Text From E-mail Sent By Cornell University Regarding Theft of Social Security Numbers
-[[link|url=http://wvbr.com/news/660]]Cornell Suffers Massive Security Breach[[end-link]]
-[[link|url=http://wvbr.com/news/663]]Students React to Security Breach[[end-link]]
Last week, we learned that a Cornell-owned computer that was stolen earlier this month contained your name and Social Security Number. Please accept our most sincere apologies for this unfortunate event.
In order to inform you of this situation as quickly as possible, we are sending you this email in advance of a formal notification via U.S. mail.
The official letter will detail the services that Cornell is offering you, at our expense, in response to this incident. There will also be a toll-free number you can call for additional information and assistance.
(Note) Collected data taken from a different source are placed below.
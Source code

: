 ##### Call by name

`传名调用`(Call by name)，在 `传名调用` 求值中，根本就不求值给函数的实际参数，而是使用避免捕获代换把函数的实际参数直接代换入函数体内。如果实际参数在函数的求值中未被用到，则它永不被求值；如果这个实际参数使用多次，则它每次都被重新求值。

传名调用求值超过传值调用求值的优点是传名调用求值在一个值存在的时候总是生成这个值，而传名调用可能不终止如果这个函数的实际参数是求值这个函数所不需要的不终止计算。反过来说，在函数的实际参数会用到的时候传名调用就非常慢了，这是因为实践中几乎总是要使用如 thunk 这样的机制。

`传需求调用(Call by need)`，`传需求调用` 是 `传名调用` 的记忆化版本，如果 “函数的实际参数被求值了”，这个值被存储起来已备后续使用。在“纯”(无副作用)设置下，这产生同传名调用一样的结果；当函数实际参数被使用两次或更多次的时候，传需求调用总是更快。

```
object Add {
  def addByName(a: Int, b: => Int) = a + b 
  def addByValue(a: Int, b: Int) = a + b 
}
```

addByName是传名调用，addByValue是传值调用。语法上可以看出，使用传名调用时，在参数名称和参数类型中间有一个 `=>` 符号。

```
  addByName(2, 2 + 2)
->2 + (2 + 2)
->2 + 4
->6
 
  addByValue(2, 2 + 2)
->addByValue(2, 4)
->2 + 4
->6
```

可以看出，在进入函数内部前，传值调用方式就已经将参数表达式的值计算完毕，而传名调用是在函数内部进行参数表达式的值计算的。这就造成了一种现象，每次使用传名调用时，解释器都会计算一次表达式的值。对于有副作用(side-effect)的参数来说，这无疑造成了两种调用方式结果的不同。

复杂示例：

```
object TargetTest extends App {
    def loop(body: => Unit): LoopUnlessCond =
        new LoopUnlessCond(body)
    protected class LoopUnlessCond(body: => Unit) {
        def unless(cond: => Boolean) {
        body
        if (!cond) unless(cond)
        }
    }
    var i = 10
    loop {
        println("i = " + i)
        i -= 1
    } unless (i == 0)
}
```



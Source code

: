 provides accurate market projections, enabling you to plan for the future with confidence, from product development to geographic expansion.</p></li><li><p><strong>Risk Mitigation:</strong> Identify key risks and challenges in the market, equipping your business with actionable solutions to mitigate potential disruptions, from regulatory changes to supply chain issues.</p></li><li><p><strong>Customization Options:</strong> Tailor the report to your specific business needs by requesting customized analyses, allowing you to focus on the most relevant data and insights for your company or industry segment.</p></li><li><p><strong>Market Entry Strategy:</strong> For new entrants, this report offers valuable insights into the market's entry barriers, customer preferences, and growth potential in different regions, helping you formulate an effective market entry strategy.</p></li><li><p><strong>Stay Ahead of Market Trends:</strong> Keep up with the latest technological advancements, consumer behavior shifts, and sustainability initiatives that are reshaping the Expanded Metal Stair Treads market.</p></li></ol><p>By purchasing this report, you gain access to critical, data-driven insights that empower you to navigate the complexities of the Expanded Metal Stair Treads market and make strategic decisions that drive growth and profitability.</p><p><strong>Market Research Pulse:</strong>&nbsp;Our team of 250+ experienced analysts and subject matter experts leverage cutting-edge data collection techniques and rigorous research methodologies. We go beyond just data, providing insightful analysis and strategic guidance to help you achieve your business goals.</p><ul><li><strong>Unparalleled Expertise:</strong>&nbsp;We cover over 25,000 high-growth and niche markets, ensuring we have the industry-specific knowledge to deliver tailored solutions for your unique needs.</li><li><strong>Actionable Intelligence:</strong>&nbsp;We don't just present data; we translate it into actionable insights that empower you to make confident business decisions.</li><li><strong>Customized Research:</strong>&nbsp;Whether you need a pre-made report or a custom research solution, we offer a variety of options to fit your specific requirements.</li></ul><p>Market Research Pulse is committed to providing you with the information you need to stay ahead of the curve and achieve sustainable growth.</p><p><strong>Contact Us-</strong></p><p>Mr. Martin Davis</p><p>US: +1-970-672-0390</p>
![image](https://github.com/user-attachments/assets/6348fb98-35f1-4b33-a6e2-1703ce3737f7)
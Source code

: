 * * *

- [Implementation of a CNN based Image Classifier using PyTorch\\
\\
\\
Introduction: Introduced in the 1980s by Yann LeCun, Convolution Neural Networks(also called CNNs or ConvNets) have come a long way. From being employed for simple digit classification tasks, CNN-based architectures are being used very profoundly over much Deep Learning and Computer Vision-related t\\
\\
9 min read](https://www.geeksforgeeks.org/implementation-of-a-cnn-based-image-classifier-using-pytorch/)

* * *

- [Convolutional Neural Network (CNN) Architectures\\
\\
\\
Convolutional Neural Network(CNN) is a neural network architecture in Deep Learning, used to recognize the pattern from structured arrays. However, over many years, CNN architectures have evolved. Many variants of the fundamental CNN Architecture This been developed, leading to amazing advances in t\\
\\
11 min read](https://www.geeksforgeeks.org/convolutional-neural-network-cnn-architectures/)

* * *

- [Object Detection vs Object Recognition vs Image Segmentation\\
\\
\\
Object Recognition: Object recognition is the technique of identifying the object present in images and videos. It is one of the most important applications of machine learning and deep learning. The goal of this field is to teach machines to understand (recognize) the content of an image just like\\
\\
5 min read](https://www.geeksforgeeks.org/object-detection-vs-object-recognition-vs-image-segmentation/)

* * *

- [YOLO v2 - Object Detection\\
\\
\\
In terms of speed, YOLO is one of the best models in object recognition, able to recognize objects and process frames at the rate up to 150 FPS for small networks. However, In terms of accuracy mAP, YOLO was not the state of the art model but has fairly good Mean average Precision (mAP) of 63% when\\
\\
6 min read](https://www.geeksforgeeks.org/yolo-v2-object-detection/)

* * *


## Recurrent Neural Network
In the meanwhile, we urge you to visit a web site we have created with frequently asked questions (an FAQ) about this situation and some steps you can take yourself:
We will be updating this web page as more information becomes available. It is, however, the official notification letter that will contain the details about activating the services Cornell is making available and whom you can contact with any questions or concerns.
This incident underscores the need for ever more vigilant security processes. Cornell University is committed to maintaining the privacy of individuals' personal information and takes many precautions to ensure its security. In response to incidents of theft like this one, and the increasing number of Internet-enabled computer attacks, the University is continually improving its systems and practices.
Once again, please accept our apologies for this incident. We deeply regret any inconvenience it may cause.
Polley A. McClure
Vice President for Information Technologies
Steven J. Schuster
Director, IT Security Office
Cornell Information Technologies
WVBR has obtained a copy of the e-mail sent out to the members of the Cornell community whose Social Security numbers were exposed earlier this month when a University computer containing that information was stolen.